Work request: Lines from the records below that contain the word "author" are to be copied out.

Stored data:
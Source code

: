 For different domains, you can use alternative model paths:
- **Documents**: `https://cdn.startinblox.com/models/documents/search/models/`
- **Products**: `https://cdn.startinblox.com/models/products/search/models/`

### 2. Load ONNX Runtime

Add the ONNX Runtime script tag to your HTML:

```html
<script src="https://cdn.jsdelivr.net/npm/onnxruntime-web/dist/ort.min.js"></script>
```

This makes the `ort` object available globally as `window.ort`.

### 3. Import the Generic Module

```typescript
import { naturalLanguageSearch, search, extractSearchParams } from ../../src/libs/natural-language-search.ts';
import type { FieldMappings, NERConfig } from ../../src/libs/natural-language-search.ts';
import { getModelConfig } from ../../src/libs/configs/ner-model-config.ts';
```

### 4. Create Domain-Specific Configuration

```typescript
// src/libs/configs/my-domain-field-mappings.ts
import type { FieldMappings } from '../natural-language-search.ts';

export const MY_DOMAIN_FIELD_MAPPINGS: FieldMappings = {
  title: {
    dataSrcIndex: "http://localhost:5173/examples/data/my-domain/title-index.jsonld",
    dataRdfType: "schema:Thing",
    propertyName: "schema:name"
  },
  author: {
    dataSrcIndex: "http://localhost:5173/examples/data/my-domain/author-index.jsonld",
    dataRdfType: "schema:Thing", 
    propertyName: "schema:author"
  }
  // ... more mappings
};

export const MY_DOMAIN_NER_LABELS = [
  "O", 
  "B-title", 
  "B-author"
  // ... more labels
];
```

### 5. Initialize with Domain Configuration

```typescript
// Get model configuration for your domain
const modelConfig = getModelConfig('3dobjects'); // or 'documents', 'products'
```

Solution:
  author: {
    dataSrcIndex: "http://localhost:5173/examples/data/my-domain/author-index.jsonld",
    propertyName: "schema:author"
  "B-author"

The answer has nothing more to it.